Memahami konsep Merdeka Belajar yang menjadi salah satu program inisiatif Mas Menteri Pendidikan dan Kebudayaan, Nadiem Anwar Makarim, sesungguhnya adalah mengarahkan para pendidik untuk mampu menciptakan suasana belajar yang bahagia, inovatif dan berdedikasi.

Merdeka Belajar itu masuk dalam penerapan proses pelaksanaan pengajaran di setiap sesi  pembelajaran, yang mengandalkan kemerdekaan berpikir. Esensi kemerdekaan berpikir, harus didahului para guru itu sendiri, sebelum mereka mengajarkannya pada siswa-siswi. Tanpa ada proses penerjemahan dari kompetensi dasar dan kurikulum, maka tidak akan pernah ada pembelajaran yang terasa berbeda.
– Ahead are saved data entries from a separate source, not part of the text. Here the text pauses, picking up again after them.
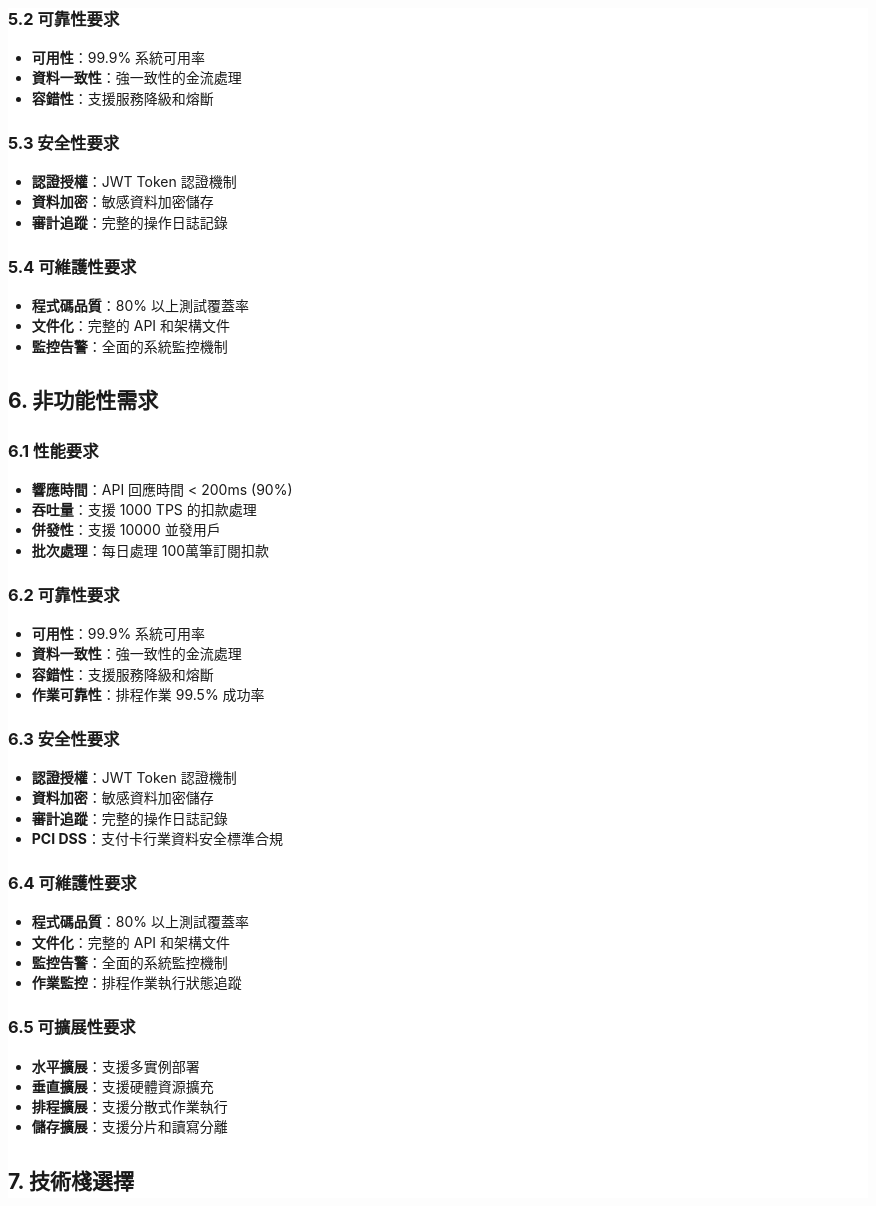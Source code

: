 ### 5.2 可靠性要求
- **可用性**：99.9% 系統可用率
- **資料一致性**：強一致性的金流處理
- **容錯性**：支援服務降級和熔斷

### 5.3 安全性要求
- **認證授權**：JWT Token 認證機制
- **資料加密**：敏感資料加密儲存
- **審計追蹤**：完整的操作日誌記錄

### 5.4 可維護性要求
- **程式碼品質**：80% 以上測試覆蓋率
- **文件化**：完整的 API 和架構文件
- **監控告警**：全面的系統監控機制

## 6. 非功能性需求

### 6.1 性能要求
- **響應時間**：API 回應時間 < 200ms (90%)
- **吞吐量**：支援 1000 TPS 的扣款處理
- **併發性**：支援 10000 並發用戶
- **批次處理**：每日處理 100萬筆訂閱扣款

### 6.2 可靠性要求
- **可用性**：99.9% 系統可用率
- **資料一致性**：強一致性的金流處理
- **容錯性**：支援服務降級和熔斷
- **作業可靠性**：排程作業 99.5% 成功率

### 6.3 安全性要求
- **認證授權**：JWT Token 認證機制
- **資料加密**：敏感資料加密儲存
- **審計追蹤**：完整的操作日誌記錄
- **PCI DSS**：支付卡行業資料安全標準合規

### 6.4 可維護性要求
- **程式碼品質**：80% 以上測試覆蓋率
- **文件化**：完整的 API 和架構文件
- **監控告警**：全面的系統監控機制
- **作業監控**：排程作業執行狀態追蹤

### 6.5 可擴展性要求
- **水平擴展**：支援多實例部署
- **垂直擴展**：支援硬體資源擴充
- **排程擴展**：支援分散式作業執行
- **儲存擴展**：支援分片和讀寫分離

## 7. 技術棧選擇
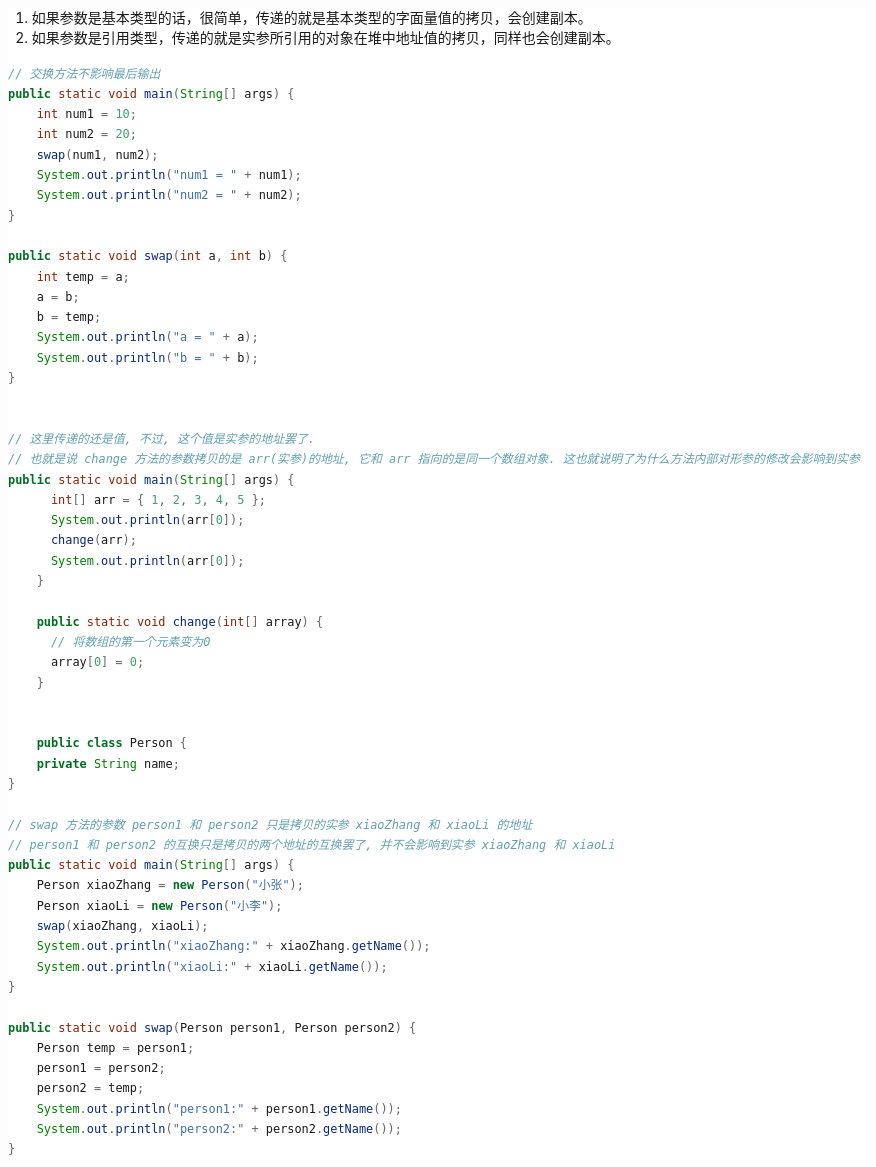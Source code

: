 1. 如果参数是基本类型的话，很简单，传递的就是基本类型的字面量值的拷贝，会创建副本。
2. 如果参数是引用类型，传递的就是实参所引用的对象在堆中地址值的拷贝，同样也会创建副本。

```java
// 交换方法不影响最后输出
public static void main(String[] args) {
    int num1 = 10;
    int num2 = 20;
    swap(num1, num2);
    System.out.println("num1 = " + num1);
    System.out.println("num2 = " + num2);
}

public static void swap(int a, int b) {
    int temp = a;
    a = b;
    b = temp;
    System.out.println("a = " + a);
    System.out.println("b = " + b);
}


// 这里传递的还是值, 不过, 这个值是实参的地址罢了.
// 也就是说 change 方法的参数拷贝的是 arr(实参)的地址, 它和 arr 指向的是同一个数组对象. 这也就说明了为什么方法内部对形参的修改会影响到实参
public static void main(String[] args) {
      int[] arr = { 1, 2, 3, 4, 5 };
      System.out.println(arr[0]);
      change(arr);
      System.out.println(arr[0]);
	}

	public static void change(int[] array) {
      // 将数组的第一个元素变为0
      array[0] = 0;
	}
	
	
	public class Person {
    private String name;
}

// swap 方法的参数 person1 和 person2 只是拷贝的实参 xiaoZhang 和 xiaoLi 的地址
// person1 和 person2 的互换只是拷贝的两个地址的互换罢了, 并不会影响到实参 xiaoZhang 和 xiaoLi 
public static void main(String[] args) {
    Person xiaoZhang = new Person("小张");
    Person xiaoLi = new Person("小李");
    swap(xiaoZhang, xiaoLi);
    System.out.println("xiaoZhang:" + xiaoZhang.getName());
    System.out.println("xiaoLi:" + xiaoLi.getName());
}

public static void swap(Person person1, Person person2) {
    Person temp = person1;
    person1 = person2;
    person2 = temp;
    System.out.println("person1:" + person1.getName());
    System.out.println("person2:" + person2.getName());
}
```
Dengan Merdeka Belajar, sistem pengajaran juga akan berubah dari yang awalnya terbiasa di dalam kelas menjadi di luar kelas. Nuansa pembelajaran akan lebih nyaman, karena murid dapat berdiskusi lebih dekat dengan gurunya, belajar dengan outing class, dan tidak hanya mendengarkan penjelasan guru. Tetapi lebih pada membentuk karakter peserta didik yang lebih berani, mandiri, cerdik dalam bergaul, beradab, sopan, dan kompeten.

Tentu, dengan Merdeka Belajar, tidak lagi hanya mengandalkan sistem ranking seperti selama ini, yang menurut beberapa survei hanya meresahkan anak dan orang tua saja. Karena sebenarnya setiap anak memiliki bakat dan kecerdasannya dalam bidang masing-masing. Sehingga nantinya akan terbentuk para pelajar yang siap kerja dan kompeten, serta berbudi luhur di lingkungan masyarakat.

Demikian juga, kesinambungan program Merdeka Belajar dengan program seri ke-II Mas Menteri, yakni Kampus Merdeka. Sangat jelas ada "benang merah" keterkaitan dalam hal konsep implementasi kedua program tersebut, baik penekanannya untuk siswa, maupun mahasiswa.

Ada 4 (empat) kebijakan Kampus Merdeka yang dicanangkan. Ada 3 (tiga) kebijakan   yang berkaitan dengan institusi sebagai penyelenggara pendidikan, yaitu: Pertama yaitu terkait otonomi bagi Perguruan Tinggi Negeri (PTN) dan Swasta (PTS) untuk melakukan pembukaan atau pendirian program studi (prodi) baru, dengan memberikan kesempatan bagi perguruan tinggi untuk bekerja sama dengan organisasi dan/ atau universitas yang masuk dalam 100 QS World University Ranking lebih terbuka; Kedua terkait penjaminan mutu akreditasi Perguruan Tinggi, Mendikbud Nadiem Makarim merumuskan sistem akreditasi Perguruan Tinggi dalam kebijakan Kampus Merdeka; Ketiga terkait kebebasan bagi Perguruan Tinggi Negeri Badan Layanan Umum (PTN BLU) dan Satuan Kerja (Satker) untuk menjadi Perguruan Tinggi Negeri Badan Hukum (PTN-BH).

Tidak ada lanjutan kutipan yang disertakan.